ACTIVITY — If an entry holds a picture, leave that picture out. Give everything else again exactly.

___ INFORMATION PROVIDED ___

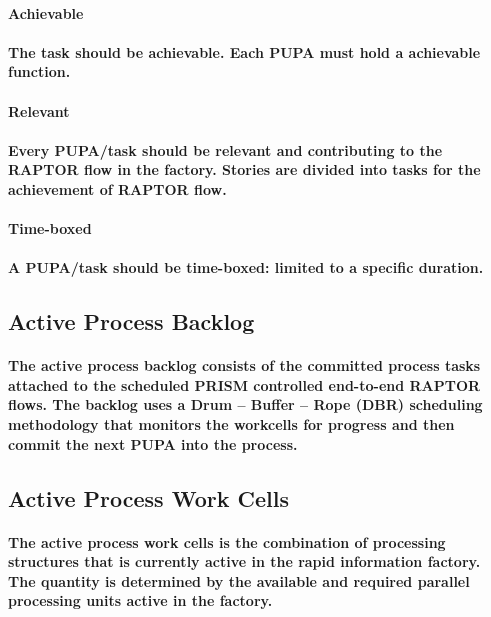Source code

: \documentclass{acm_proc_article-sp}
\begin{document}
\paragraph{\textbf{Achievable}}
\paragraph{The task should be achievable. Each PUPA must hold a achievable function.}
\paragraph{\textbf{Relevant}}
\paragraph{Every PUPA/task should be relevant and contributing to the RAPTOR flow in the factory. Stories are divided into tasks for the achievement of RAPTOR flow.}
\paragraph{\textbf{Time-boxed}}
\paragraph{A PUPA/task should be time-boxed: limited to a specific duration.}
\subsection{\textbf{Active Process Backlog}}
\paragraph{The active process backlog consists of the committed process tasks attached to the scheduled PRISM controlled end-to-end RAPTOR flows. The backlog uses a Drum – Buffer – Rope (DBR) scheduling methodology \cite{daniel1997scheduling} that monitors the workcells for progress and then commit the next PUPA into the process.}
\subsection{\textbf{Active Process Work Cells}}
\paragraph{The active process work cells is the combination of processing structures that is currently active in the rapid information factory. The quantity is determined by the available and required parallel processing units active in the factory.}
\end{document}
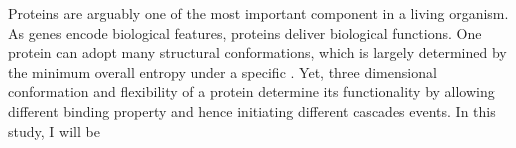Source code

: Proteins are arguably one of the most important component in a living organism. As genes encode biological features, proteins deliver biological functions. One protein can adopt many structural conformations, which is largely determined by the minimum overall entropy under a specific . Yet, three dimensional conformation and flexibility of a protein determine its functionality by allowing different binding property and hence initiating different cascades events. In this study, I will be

___

EXERCISE RESULT —
Source code

: \documentclass{acm_proc_article-sp}
\begin{document}
\paragraph{\textbf{Achievable}}
\paragraph{The task should be achievable. Each PUPA must hold a achievable function.}
\paragraph{\textbf{Relevant}}
\paragraph{Every PUPA/task should be relevant and contributing to the RAPTOR flow in the factory. Stories are divided into tasks for the achievement of RAPTOR flow.}
\paragraph{\textbf{Time-boxed}}
\paragraph{A PUPA/task should be time-boxed: limited to a specific duration.}
\subsection{\textbf{Active Process Backlog}}
\paragraph{The active process backlog consists of the committed process tasks attached to the scheduled PRISM controlled end-to-end RAPTOR flows. The backlog uses a Drum – Buffer – Rope (DBR) scheduling methodology \cite{daniel1997scheduling} that monitors the workcells for progress and then commit the next PUPA into the process.}
\subsection{\textbf{Active Process Work Cells}}
\paragraph{The active process work cells is the combination of processing structures that is currently active in the rapid information factory. The quantity is determined by the available and required parallel processing units active in the factory.}
\end{document}
Source code

: Proteins are arguably one of the most important component in a living organism. As genes encode biological features, proteins deliver biological functions. One protein can adopt many structural conformations, which is largely determined by the minimum overall entropy under a specific . Yet, three dimensional conformation and flexibility of a protein determine its functionality by allowing different binding property and hence initiating different cascades events. In this study, I will be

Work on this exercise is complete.